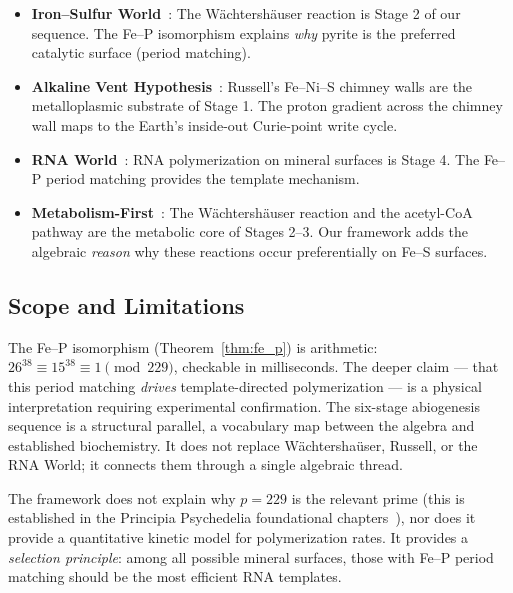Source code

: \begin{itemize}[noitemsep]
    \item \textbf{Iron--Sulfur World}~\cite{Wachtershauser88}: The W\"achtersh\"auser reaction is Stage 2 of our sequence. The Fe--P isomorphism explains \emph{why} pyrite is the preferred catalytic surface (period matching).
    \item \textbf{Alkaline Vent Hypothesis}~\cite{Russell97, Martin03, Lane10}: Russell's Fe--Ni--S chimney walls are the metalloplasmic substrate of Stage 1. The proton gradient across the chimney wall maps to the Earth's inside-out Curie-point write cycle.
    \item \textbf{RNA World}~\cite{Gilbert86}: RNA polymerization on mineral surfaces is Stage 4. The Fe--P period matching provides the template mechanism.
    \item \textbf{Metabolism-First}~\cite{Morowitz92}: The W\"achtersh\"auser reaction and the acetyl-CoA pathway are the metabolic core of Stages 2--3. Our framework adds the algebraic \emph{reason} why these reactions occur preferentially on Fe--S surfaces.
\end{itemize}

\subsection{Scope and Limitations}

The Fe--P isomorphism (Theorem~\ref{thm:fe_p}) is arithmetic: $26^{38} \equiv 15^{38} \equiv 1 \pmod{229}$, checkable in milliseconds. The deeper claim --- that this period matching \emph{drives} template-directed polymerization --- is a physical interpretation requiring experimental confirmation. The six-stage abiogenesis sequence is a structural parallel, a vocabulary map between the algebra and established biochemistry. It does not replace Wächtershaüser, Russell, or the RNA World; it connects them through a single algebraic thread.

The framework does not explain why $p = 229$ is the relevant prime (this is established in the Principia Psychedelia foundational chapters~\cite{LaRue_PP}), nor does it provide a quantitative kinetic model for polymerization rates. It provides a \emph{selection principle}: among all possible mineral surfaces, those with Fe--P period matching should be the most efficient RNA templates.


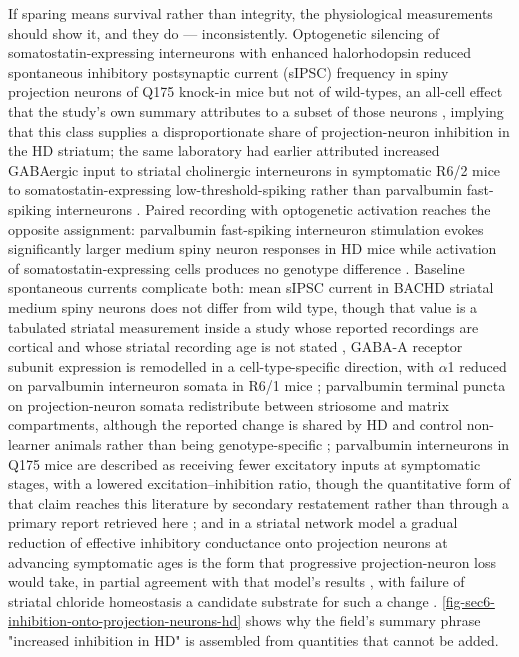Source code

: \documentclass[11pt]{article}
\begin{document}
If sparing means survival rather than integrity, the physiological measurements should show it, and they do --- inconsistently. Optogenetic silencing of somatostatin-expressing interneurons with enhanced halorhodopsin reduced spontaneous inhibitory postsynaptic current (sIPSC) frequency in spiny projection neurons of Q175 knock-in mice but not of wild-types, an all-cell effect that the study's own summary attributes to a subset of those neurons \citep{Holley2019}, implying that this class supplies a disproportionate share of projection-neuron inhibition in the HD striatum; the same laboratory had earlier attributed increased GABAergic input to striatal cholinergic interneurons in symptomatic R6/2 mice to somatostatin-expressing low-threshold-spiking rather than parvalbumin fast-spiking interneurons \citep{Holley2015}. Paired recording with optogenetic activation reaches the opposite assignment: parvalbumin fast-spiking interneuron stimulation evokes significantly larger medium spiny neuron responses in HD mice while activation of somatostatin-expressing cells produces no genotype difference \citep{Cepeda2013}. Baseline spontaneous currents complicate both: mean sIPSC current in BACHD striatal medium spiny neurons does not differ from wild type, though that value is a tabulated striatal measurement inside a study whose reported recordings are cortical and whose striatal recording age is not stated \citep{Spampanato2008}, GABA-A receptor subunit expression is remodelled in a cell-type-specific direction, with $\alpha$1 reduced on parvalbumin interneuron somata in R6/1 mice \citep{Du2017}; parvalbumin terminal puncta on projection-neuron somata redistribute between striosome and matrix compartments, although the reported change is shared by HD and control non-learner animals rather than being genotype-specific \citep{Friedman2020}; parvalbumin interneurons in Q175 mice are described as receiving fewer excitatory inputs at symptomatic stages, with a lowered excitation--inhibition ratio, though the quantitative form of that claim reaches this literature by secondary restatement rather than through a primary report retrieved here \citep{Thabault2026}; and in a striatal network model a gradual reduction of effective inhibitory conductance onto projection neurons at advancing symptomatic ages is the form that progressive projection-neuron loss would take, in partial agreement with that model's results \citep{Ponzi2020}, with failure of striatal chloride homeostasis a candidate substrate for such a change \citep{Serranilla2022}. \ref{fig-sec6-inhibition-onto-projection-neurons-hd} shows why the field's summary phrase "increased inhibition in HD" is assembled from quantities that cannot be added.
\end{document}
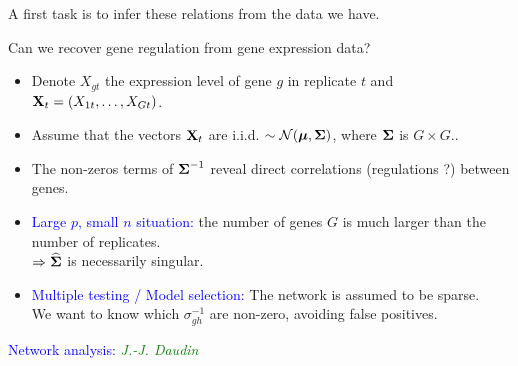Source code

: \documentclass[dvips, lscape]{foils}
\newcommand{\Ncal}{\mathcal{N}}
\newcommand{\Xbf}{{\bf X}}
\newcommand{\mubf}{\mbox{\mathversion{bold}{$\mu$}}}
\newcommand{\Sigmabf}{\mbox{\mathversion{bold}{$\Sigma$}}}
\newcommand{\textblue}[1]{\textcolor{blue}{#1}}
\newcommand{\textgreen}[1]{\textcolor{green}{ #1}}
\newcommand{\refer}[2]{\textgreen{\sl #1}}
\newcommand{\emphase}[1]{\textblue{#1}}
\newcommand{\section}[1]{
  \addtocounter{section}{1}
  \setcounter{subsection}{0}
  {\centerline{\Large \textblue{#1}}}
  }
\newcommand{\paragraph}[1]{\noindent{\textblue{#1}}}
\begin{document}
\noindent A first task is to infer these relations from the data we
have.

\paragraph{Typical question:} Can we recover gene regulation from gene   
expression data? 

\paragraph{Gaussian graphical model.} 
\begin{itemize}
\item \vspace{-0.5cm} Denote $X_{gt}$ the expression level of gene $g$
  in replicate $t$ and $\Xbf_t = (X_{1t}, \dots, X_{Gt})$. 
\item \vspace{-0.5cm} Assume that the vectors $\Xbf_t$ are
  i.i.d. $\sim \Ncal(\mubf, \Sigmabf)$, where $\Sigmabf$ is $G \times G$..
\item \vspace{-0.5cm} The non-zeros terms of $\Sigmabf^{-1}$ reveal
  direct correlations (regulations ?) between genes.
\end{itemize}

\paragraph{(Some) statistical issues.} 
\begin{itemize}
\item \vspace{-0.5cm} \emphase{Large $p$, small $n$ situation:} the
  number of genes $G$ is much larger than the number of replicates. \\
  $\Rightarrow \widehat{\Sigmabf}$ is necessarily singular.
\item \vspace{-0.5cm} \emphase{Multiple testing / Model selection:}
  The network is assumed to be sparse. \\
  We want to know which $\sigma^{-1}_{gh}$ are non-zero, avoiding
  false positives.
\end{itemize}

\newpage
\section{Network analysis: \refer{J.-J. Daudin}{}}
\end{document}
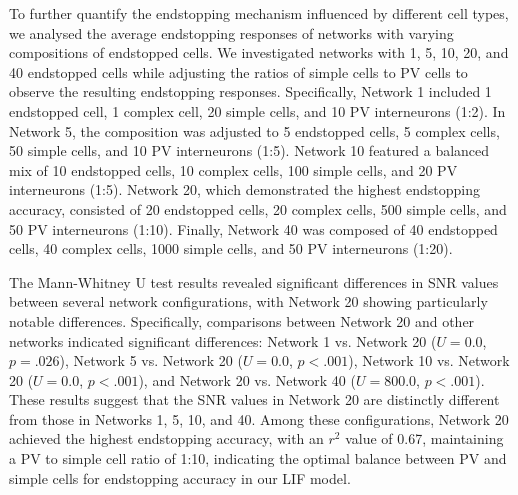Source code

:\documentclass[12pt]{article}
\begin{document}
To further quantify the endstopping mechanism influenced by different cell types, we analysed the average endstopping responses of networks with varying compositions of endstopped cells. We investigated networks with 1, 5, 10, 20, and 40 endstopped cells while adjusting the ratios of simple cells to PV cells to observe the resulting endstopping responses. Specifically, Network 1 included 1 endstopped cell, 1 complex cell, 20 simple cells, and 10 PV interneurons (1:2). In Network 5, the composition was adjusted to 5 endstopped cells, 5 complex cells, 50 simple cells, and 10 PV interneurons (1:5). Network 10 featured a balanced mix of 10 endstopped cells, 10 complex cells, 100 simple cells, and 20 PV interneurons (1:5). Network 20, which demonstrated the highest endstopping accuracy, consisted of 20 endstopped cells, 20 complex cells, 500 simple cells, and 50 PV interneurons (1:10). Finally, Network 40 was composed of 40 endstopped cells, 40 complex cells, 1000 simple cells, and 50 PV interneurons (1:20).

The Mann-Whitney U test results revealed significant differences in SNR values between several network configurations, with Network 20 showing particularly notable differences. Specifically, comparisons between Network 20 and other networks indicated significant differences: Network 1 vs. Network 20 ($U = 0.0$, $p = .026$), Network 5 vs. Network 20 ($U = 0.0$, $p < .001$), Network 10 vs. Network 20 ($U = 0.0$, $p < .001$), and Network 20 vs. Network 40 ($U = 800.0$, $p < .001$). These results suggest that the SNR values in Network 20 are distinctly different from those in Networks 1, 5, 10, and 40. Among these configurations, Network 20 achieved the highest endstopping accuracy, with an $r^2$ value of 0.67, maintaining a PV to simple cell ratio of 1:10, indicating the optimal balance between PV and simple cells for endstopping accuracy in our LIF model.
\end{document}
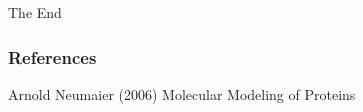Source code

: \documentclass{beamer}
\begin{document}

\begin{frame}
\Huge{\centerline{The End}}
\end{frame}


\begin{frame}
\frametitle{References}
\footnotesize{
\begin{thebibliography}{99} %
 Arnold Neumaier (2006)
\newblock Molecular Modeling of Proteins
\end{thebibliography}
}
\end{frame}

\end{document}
++++++++
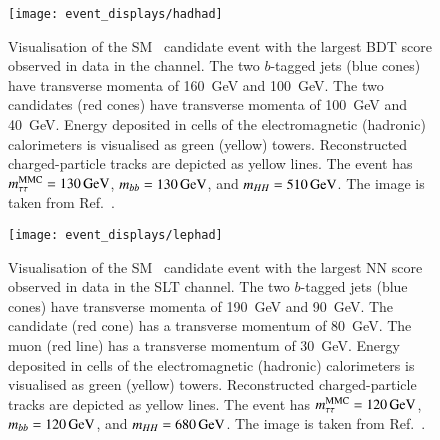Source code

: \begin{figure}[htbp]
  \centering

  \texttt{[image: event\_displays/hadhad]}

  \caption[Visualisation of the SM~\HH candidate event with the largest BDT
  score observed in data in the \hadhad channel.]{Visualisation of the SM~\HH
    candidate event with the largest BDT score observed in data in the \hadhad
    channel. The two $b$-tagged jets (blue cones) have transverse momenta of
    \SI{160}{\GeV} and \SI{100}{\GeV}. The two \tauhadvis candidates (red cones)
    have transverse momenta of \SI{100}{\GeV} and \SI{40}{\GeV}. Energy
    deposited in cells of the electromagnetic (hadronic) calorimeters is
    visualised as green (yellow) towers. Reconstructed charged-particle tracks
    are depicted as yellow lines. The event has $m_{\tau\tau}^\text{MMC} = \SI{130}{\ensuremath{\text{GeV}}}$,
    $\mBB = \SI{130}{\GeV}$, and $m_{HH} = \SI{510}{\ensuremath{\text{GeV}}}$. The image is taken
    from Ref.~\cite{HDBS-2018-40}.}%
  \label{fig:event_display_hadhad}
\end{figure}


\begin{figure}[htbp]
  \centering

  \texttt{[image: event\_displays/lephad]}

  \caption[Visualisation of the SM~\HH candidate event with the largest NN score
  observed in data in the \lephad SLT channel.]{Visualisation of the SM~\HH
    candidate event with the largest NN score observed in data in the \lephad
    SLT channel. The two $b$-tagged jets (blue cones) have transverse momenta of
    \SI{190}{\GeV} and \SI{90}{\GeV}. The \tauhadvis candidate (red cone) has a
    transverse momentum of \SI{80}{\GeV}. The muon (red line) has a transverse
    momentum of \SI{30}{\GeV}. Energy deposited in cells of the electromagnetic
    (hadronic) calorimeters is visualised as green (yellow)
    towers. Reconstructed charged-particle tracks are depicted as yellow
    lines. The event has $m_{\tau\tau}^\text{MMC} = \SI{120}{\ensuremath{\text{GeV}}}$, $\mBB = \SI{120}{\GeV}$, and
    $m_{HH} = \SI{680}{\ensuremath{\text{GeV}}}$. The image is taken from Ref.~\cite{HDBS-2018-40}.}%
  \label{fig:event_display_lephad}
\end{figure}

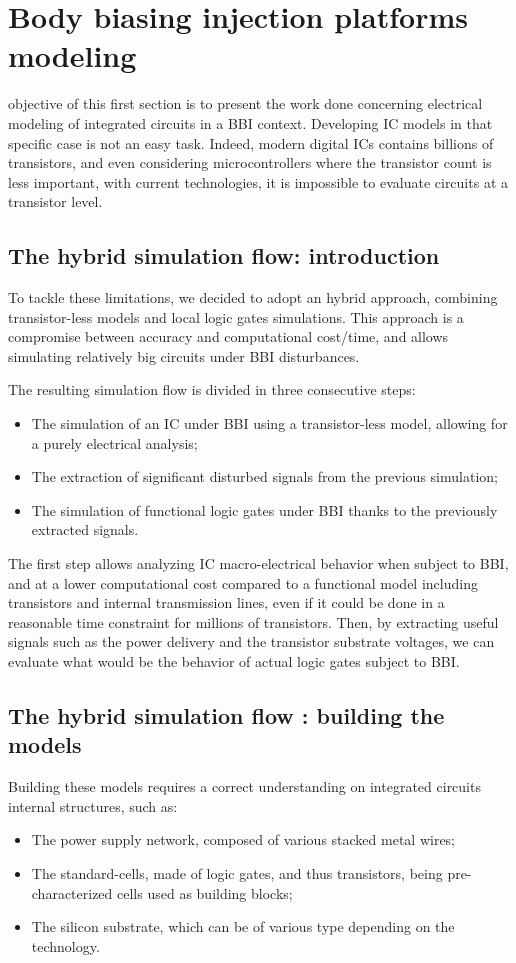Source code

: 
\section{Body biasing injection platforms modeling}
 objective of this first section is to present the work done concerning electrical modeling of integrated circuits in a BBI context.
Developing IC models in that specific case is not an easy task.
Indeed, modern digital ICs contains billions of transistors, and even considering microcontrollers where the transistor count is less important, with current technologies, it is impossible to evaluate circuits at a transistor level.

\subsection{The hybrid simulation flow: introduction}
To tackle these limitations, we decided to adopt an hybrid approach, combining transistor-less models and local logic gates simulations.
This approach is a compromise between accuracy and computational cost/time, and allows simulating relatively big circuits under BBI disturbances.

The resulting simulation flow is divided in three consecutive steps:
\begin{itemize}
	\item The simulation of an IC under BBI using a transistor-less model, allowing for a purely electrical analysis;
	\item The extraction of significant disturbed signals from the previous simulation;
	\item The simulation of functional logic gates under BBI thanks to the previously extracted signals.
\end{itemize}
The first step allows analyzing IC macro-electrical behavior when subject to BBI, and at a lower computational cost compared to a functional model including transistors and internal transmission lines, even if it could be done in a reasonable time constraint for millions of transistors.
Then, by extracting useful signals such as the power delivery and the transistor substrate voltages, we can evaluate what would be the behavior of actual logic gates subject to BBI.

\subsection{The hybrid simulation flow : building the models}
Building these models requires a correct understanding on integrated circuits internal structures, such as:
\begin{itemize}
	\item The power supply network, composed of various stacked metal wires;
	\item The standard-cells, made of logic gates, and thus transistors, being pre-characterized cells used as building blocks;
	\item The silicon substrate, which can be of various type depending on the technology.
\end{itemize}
++++++++
EXERCISE DESCRIPTION:
Take each line of the material above that holds the string "largest" and copy it.

RESPONSE BELOW:
  \caption[Visualisation of the SM~\HH candidate event with the largest BDT
    candidate event with the largest BDT score observed in data in the \hadhad
  \caption[Visualisation of the SM~\HH candidate event with the largest NN score
    candidate event with the largest NN score observed in data in the \lephad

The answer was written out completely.